The Sex Lives of Cannibals tells the hilarious story of what happens when Troost discovers that Tarawa is not the island paradise he dreamed of. Falling into one amusing misadventure after another, Troost struggles through relentless, stifling heat, a variety of deadly bacteria, polluted seas, toxic fish—all in a country where the only music to be heard for miles around is “La Macarena.” He and his stalwart girlfriend Sylvia spend the next two years battling incompetent government officials, alarmingly large critters, erratic electricity, and a paucity of food options (including the Great Beer Crisis); and contending with a bizarre cast of local characters, including “Half-Dead Fred” and the self-proclaimed Poet Laureate of Tarawa (a British drunkard who’s never written a poem in his life). (from Goodreads)

I'm reading this for April's Around The World challenge (South Pacific), and LOVING it.  It's a hilarious travel memoir that's teaching me a lot about an area of the world I am unfamiliar with.  Oh, you thought all islands of the South Pacific were idyllic gems like Fiji?  Not so much.  Troost's travelogue is leaving me in stitches and I can't wait to review it.

Frozen In Time by Mitchell Zuckoff

On November 5, 1942, a U.S. cargo plane on a routine flight slammed into the Greenland ice cap.

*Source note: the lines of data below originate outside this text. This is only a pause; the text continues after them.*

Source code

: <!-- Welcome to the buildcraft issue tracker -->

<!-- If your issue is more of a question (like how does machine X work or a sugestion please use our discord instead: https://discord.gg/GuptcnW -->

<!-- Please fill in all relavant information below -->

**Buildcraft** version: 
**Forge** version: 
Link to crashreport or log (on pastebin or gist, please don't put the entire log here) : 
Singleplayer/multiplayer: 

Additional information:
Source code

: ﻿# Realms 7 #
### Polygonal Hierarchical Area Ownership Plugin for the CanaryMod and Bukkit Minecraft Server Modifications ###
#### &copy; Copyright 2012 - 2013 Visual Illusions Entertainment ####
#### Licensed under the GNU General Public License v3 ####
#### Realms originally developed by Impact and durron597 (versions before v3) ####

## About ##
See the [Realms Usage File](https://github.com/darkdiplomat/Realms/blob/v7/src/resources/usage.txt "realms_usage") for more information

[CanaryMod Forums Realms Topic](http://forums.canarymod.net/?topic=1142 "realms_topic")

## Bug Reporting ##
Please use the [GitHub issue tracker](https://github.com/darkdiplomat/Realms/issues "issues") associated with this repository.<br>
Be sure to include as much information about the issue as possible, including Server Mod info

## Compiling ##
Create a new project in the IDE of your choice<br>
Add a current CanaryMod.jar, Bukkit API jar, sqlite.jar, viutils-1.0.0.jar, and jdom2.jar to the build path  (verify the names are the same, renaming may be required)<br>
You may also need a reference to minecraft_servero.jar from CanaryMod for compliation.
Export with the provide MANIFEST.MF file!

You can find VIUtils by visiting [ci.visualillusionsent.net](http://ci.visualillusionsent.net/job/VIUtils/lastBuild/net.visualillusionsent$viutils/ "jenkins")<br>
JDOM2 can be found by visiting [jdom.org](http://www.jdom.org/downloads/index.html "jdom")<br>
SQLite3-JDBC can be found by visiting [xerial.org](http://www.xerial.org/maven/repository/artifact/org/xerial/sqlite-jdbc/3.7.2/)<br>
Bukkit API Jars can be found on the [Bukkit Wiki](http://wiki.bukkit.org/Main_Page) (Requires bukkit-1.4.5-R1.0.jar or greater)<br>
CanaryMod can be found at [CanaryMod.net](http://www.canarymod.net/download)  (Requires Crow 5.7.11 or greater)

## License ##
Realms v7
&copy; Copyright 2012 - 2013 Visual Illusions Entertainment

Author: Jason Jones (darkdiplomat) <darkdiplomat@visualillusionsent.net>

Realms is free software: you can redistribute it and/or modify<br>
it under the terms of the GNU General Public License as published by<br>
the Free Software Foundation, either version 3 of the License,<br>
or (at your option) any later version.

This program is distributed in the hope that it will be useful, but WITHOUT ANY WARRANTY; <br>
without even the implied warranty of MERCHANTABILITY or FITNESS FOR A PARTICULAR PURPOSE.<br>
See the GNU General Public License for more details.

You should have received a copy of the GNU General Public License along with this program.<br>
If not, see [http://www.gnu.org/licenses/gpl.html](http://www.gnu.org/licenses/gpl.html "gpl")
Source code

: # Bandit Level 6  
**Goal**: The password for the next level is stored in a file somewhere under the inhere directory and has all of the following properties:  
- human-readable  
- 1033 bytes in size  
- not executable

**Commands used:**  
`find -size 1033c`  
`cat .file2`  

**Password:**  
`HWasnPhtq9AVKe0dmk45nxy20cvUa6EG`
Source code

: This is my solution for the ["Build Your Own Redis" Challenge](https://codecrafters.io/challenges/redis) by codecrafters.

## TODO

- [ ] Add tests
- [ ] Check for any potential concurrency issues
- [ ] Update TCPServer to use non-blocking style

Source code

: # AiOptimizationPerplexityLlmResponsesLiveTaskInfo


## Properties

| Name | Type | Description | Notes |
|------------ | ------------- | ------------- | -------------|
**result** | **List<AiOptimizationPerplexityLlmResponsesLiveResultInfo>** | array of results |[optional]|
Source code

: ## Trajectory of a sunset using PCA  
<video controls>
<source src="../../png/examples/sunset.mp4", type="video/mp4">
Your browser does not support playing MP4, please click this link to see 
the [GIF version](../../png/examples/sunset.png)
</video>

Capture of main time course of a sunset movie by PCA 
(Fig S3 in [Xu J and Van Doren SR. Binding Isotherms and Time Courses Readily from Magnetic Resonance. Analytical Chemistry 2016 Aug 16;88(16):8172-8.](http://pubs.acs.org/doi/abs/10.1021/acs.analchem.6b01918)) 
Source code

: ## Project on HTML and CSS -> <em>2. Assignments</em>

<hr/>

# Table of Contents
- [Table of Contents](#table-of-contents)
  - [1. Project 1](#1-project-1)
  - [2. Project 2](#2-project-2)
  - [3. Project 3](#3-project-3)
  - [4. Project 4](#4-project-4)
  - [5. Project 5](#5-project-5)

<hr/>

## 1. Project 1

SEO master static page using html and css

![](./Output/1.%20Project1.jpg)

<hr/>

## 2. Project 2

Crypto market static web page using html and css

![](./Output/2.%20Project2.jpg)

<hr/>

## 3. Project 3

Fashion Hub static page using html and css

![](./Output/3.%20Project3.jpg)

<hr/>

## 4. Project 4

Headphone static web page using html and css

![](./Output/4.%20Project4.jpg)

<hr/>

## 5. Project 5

Four days later, a B-17 on the search-and-rescue mission became lost in a blinding storm and also crashed. Miraculously, all nine men on the B-17 survived. The U.S. military launched a second daring rescue operation, but the Grumman Duck amphibious plane sent to find the men flew into a severe storm and vanished.

In this thrilling adventure, Mitchell Zuckoff offers a spellbinding account of these harrowing disasters and the fate of the survivors and their would-be saviors. Frozen in Time places us at the center of a group of valiant airmen fighting to stay alive through 148 days of a brutal Arctic winter by sheltering from subzero temperatures and vicious blizzards in the tail section of the broken B-17 until an expedition headed by famed Arctic explorer Bernt Balchen attempts to bring them to safety.
But that is only part of the story that unfolds in Frozen in Time. In present-day Greenland, Zuckoff joins the U.S. Coast Guard and North South Polar--a company led by the indefatigable dreamer Lou Sapienza, who worked for years to solve the mystery of the Duck's last flight--on a dangerous expedition to recover the remains of the lost plane's crew.  (from Goodreads)

I'm at the beginning of this book, and already HOOKED.  I'm a bit of a Coast Guard groupie (both my brother and stepbrother currently serve) so this historical account of a World War II search-and-rescue mission is fascinating to me.  Plus, I love that the author got involved in the more recent search for one of the planes that was never found.  Adds a unique twist the story.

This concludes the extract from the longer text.